Monday, August 31, 2009

On Sacred Arts


"A Navajo rug may be a commodity for trade. 
It also may be the voice of the weaver’s prayers and dreams"

It's my great privilege to be a resident artist at Wesley Seminary this fall, and I'm excited to be in Washington D.C. as well........excited to be learning all that is to be learned and shared here. They are very generously also giving me an opportunity to realize my "Circle of Hands" piece, which has been in my imagination for a long time; now to figure out how to execute it. Finally I can get this image out of my head and on to a wall! Yesterday I had a brief conversation with a young woman who mentioned that spirituality (or religion) is often discouraged, almost "taboo" in the world of contemporary art. I had to agree, although perhaps things have changed a bit since the 1980's when I received my MFA. I remember emerging from that time with a body of work ("A House of Doors" and "When the Word for World was Mother") very much concerned with metaphysical and spiritual exploration, and felt quite angry at the resistance I received at the U.A. for my subject matter. I had an enormous desire to find out who, what, and where art and spirituality were united in contemporary life.
"If you bring forth what is within you it will save you.
If you do not bring forth what is within you, it will harm you."

...
..from the Gospel of Thomas

So I did what I've always done, took off travelling on a "vision quest" that lasted almost 5 years, visiting California and New York City, and points in between. The result was a collection of interviews I intended to make into a book called "Seeing in a Sacred Manner"; the book was never published, although some of the interviews were published with the kind permission of those artists who granted them to me, among them Alex and Allyson Grey (The Sacred Mirrors), Rafael Ortiz (Physio-Psycho-Alchemy), Rachel Rosenthal (Pangaean Dreams), Kathleen Holder (The December Series), and others.
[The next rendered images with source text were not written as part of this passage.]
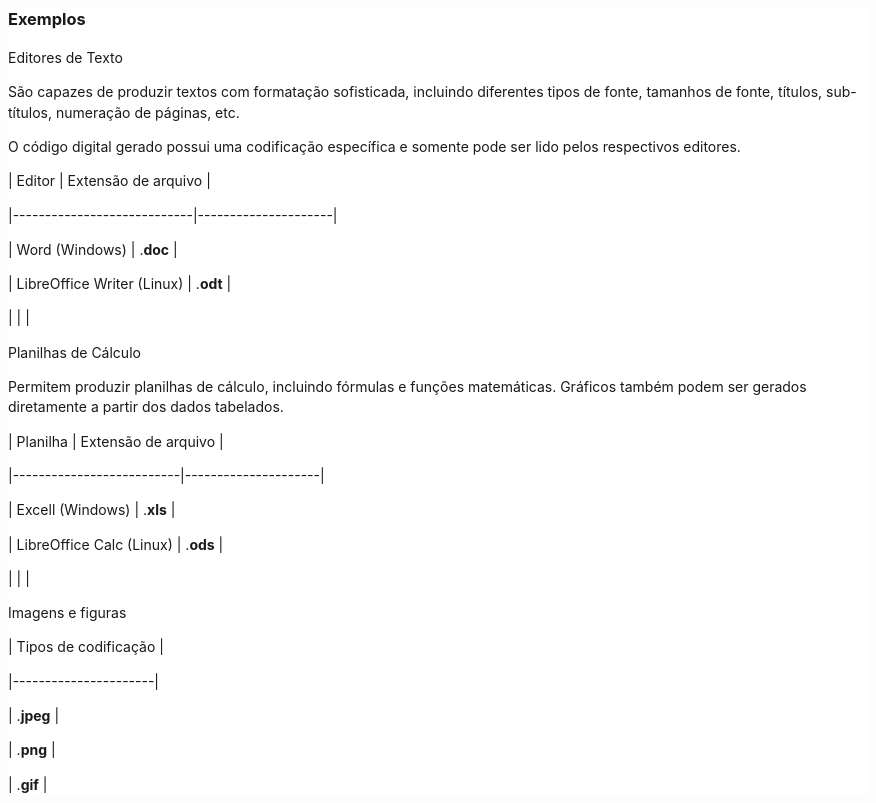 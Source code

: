 
### Exemplos



Editores de Texto  

São capazes de produzir textos com formatação sofisticada, incluindo diferentes tipos de fonte, tamanhos de fonte, títulos, sub-títulos, numeração de páginas, etc.



O código digital gerado possui uma codificação específica e somente pode ser lido pelos respectivos editores.



| Editor                     | Extensão de arquivo |

|----------------------------|---------------------|

| Word (Windows)             | .**doc**            |

| LibreOffice Writer (Linux) | .**odt**            |

|                            |                     |



Planilhas de Cálculo  

Permitem produzir planilhas de cálculo, incluindo fórmulas e funções matemáticas. Gráficos também podem ser gerados diretamente a partir dos dados tabelados.



| Planilha                 | Extensão de arquivo |

|--------------------------|---------------------|

| Excell (Windows)         | .**xls**            |

| LibreOffice Calc (Linux) | .**ods**            |

|                          |                     |



Imagens e figuras  



| Tipos de codificação |

|----------------------|

| .**jpeg**            |

| .**png**             |

| .**gif**             |
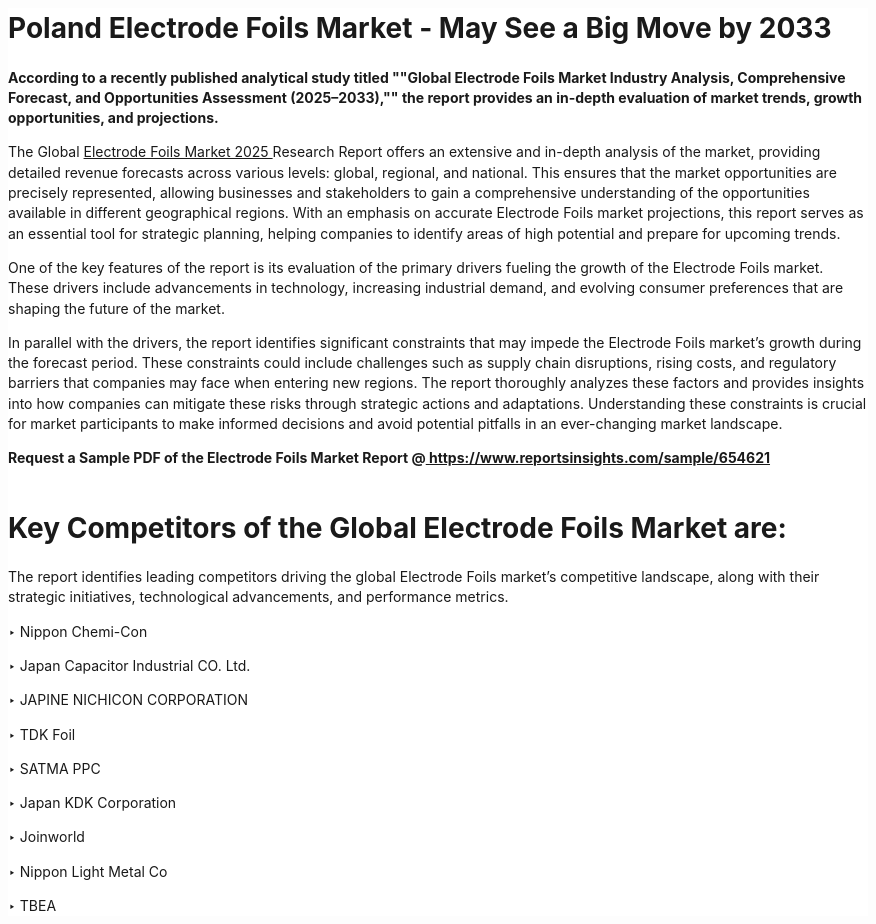 # Poland Electrode Foils Market - May See a Big Move by 2033

<strong>According to a recently published analytical study titled ""Global Electrode Foils Market Industry Analysis, Comprehensive Forecast, and Opportunities Assessment (2025–2033),"" the report provides an in-depth evaluation of market trends, growth opportunities, and projections.</strong>

The Global <a href=https://www.reportsinsights.com/sample/654621>Electrode Foils Market 2025 </a> Research Report offers an extensive and in-depth analysis of the market, providing detailed revenue forecasts across various levels: global, regional, and national. This ensures that the market opportunities are precisely represented, allowing businesses and stakeholders to gain a comprehensive understanding of the opportunities available in different geographical regions. With an emphasis on accurate Electrode Foils market projections, this report serves as an essential tool for strategic planning, helping companies to identify areas of high potential and prepare for upcoming trends.

One of the key features of the report is its evaluation of the primary drivers fueling the growth of the Electrode Foils market. These drivers include advancements in technology, increasing industrial demand, and evolving consumer preferences that are shaping the future of the market. 

In parallel with the drivers, the report identifies significant constraints that may impede the Electrode Foils market’s growth during the forecast period. These constraints could include challenges such as supply chain disruptions, rising costs, and regulatory barriers that companies may face when entering new regions. The report thoroughly analyzes these factors and provides insights into how companies can mitigate these risks through strategic actions and adaptations. Understanding these constraints is crucial for market participants to make informed decisions and avoid potential pitfalls in an ever-changing market landscape.

<strong>Request a Sample PDF of the Electrode Foils Market Report </strong><strong>@<a href=https://www.reportsinsights.com/sample/654621> https://www.reportsinsights.com/sample/654621</a></strong></font>

# <strong>Key Competitors of the Global Electrode Foils Market are:</strong>

The report identifies leading competitors driving the global Electrode Foils market’s competitive landscape, along with their strategic initiatives, technological advancements, and performance metrics.

‣ Nippon Chemi-Con

‣ Japan Capacitor Industrial CO. Ltd.

‣ JAPINE NICHICON CORPORATION

‣ TDK Foil

‣ SATMA PPC

‣ Japan KDK Corporation

‣ Joinworld

‣ Nippon Light Metal Co

‣ TBEA
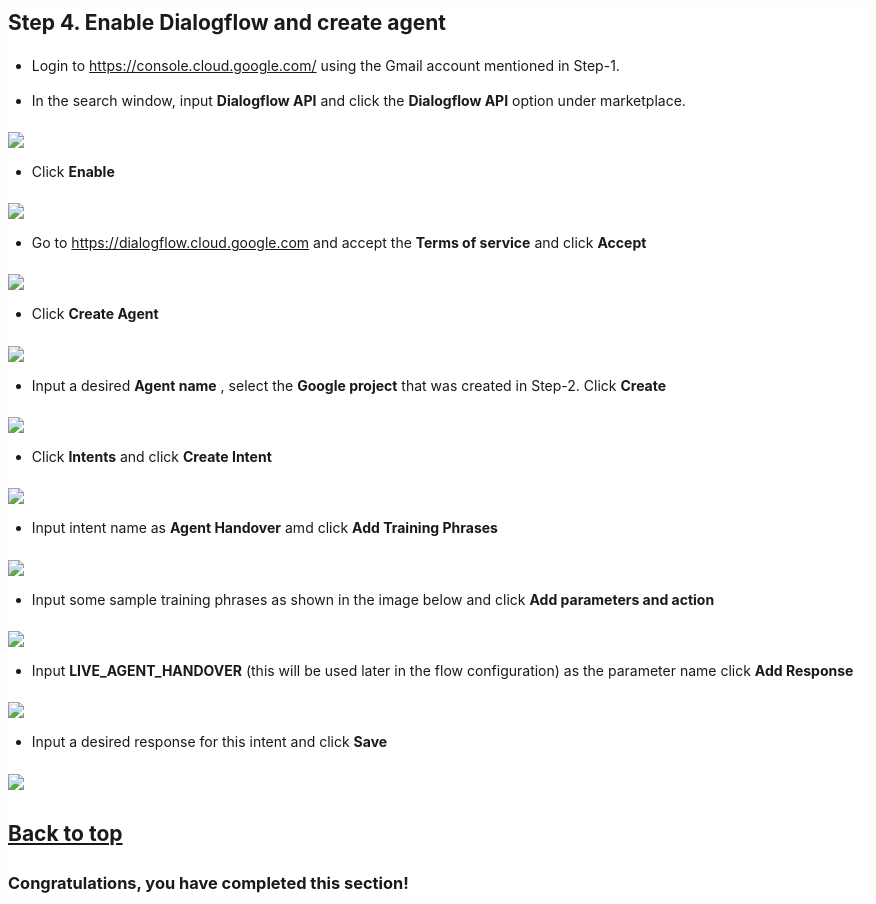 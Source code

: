 ## Step 4. Enable Dialogflow and create agent 

- Login to https://console.cloud.google.com/ using the Gmail account mentioned in Step-1. 

- In the search window, input **Dialogflow API** and click the **Dialogflow API** option under marketplace. 
<img align="middle" src="images/Lab5_26.png" width="1000" />

- Click **Enable**
<img align="middle" src="images/Lab5_27.png" width="1000" />

- Go to https://dialogflow.cloud.google.com and accept the **Terms of service** and click **Accept**
<img align="middle" src="images/Lab5_28.png" width="1000" />

- Click **Create Agent**
<img align="middle" src="images/Lab5_29.png" width="1000" />

- Input a desired **Agent name** , select the **Google project** that was created in Step-2. Click **Create**
<img align="middle" src="images/Lab5_30.png" width="1000" />

- Click **Intents** and click **Create Intent**
<img align="middle" src="images/Lab5_31.png" width="1000" />

- Input intent name as **Agent Handover** amd click **Add Training Phrases**
<img align="middle" src="images/Lab5_32.png" width="1000" />

- Input some sample training phrases as shown in the image below and click **Add parameters and action**
<img align="middle" src="images/Lab5_33.png" width="1000" />

- Input **LIVE_AGENT_HANDOVER** (this will be used later in the flow configuration) as the parameter name  click **Add Response**
<img align="middle" src="images/Lab5_34.png" width="1000" />

- Input a desired response for this intent and click **Save**
<img align="middle" src="images/Lab5_35.png" width="1000" />

[Back to top](#table-of-contents)
---

### Congratulations, you have completed this section! 

<script>
function mainPage() {window.location.href = "https://wxcctechsummit.github.io/wxcclabguides/LTRCCT-3001/Home.html";}
function nextLab() 
 {
 window.location.href = "https://wxcctechsummit.github.io/wxcclabguides/LTRCCT-3001/3.2_QnABotFlowConfiguration.html";
 }
</script>
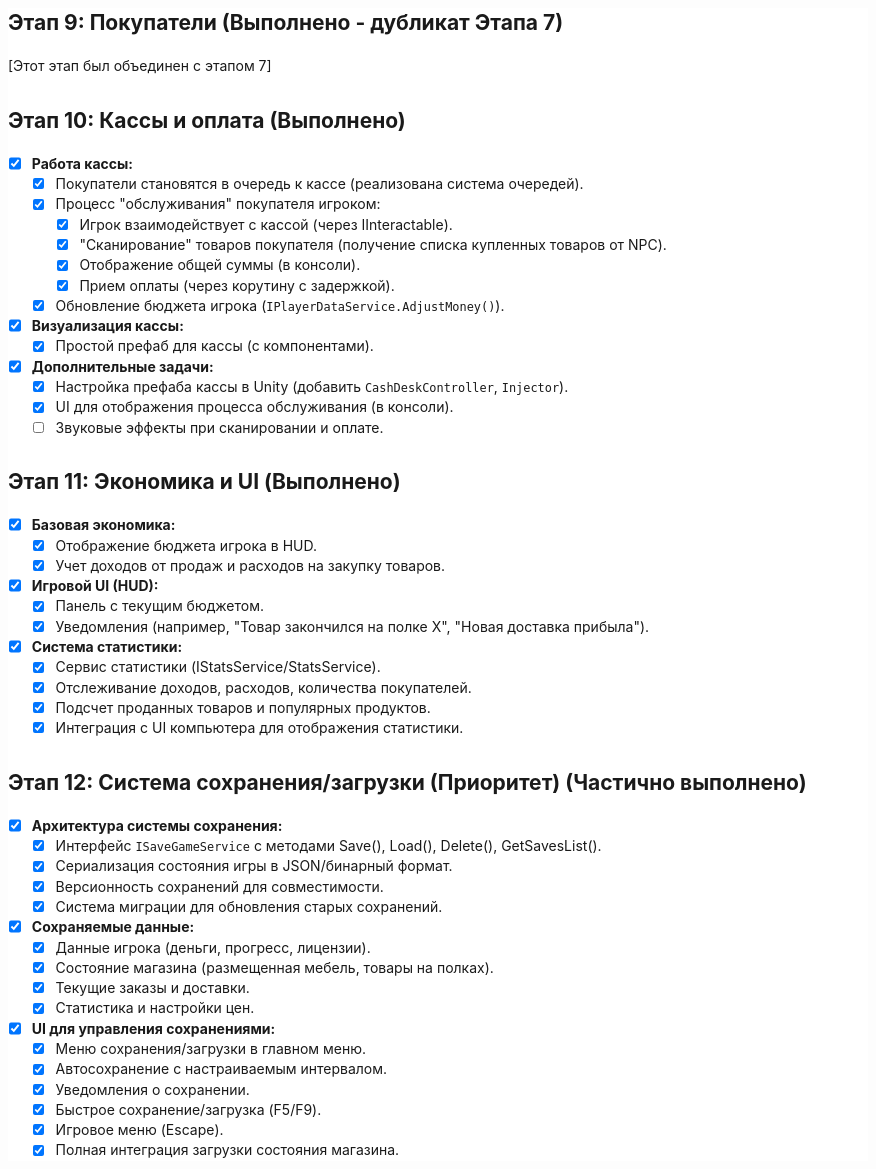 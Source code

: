 ## Этап 9: Покупатели (Выполнено - дубликат Этапа 7)

[Этот этап был объединен с этапом 7]

## Этап 10: Кассы и оплата (Выполнено)

-   [x] **Работа кассы:**
    -   [x] Покупатели становятся в очередь к кассе (реализована система очередей).
    -   [x] Процесс "обслуживания" покупателя игроком:
        -   [x] Игрок взаимодействует с кассой (через IInteractable).
        -   [x] "Сканирование" товаров покупателя (получение списка купленных товаров от NPC).
        -   [x] Отображение общей суммы (в консоли).
        -   [x] Прием оплаты (через корутину с задержкой).
    -   [x] Обновление бюджета игрока (`IPlayerDataService.AdjustMoney()`).
-   [x] **Визуализация кассы:**
    -   [x] Простой префаб для кассы (с компонентами).
-   [x] **Дополнительные задачи:**
    -   [x] Настройка префаба кассы в Unity (добавить `CashDeskController`, `Injector`).
    -   [x] UI для отображения процесса обслуживания (в консоли).
    -   [ ] Звуковые эффекты при сканировании и оплате.

## Этап 11: Экономика и UI (Выполнено)

-   [x] **Базовая экономика:**
    -   [x] Отображение бюджета игрока в HUD.
    -   [x] Учет доходов от продаж и расходов на закупку товаров.
-   [x] **Игровой UI (HUD):**
    -   [x] Панель с текущим бюджетом.
    -   [x] Уведомления (например, "Товар закончился на полке X", "Новая доставка прибыла").
-   [x] **Система статистики:**
    -   [x] Сервис статистики (IStatsService/StatsService).
    -   [x] Отслеживание доходов, расходов, количества покупателей.
    -   [x] Подсчет проданных товаров и популярных продуктов.
    -   [x] Интеграция с UI компьютера для отображения статистики.

## Этап 12: Система сохранения/загрузки (Приоритет) (Частично выполнено)

-   [x] **Архитектура системы сохранения:**
    -   [x] Интерфейс `ISaveGameService` с методами Save(), Load(), Delete(), GetSavesList().
    -   [x] Сериализация состояния игры в JSON/бинарный формат.
    -   [x] Версионность сохранений для совместимости.
    -   [x] Система миграции для обновления старых сохранений.
-   [x] **Сохраняемые данные:**
    -   [x] Данные игрока (деньги, прогресс, лицензии).
    -   [x] Состояние магазина (размещенная мебель, товары на полках).
    -   [x] Текущие заказы и доставки.
    -   [x] Статистика и настройки цен.
-   [x] **UI для управления сохранениями:**
    -   [x] Меню сохранения/загрузки в главном меню.
    -   [x] Автосохранение с настраиваемым интервалом.
    -   [x] Уведомления о сохранении.
    -   [x] Быстрое сохранение/загрузка (F5/F9).
    -   [x] Игровое меню (Escape).
    -   [x] Полная интеграция загрузки состояния магазина.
In retrospect, I wish I could have made their conversations more available to others, because what they had to say was so profoundly inspiring to me, and so important to others seeking to understand the same questions. Artists in our world have an "identity crisis". We are surrounded with structures that say art is important - schools, museums, galleries, magazines, books, churches. And yet, a contemporary practicing artist is often not given credit for pursuing her or his profession, often not seen as doing something with social significance. I cannot tell you how many times people have asked me what I do, and afterwards responded with "so what's your real job?". We define value in monetary terms, and equate quality or "professionalism" to how much money a "product" makes - which is an insane way to evaluate the "worth" of an innovative work of art, or any innovative work for that matter.

Illuminated manuscript by Hildegard Von Bingham (11th century)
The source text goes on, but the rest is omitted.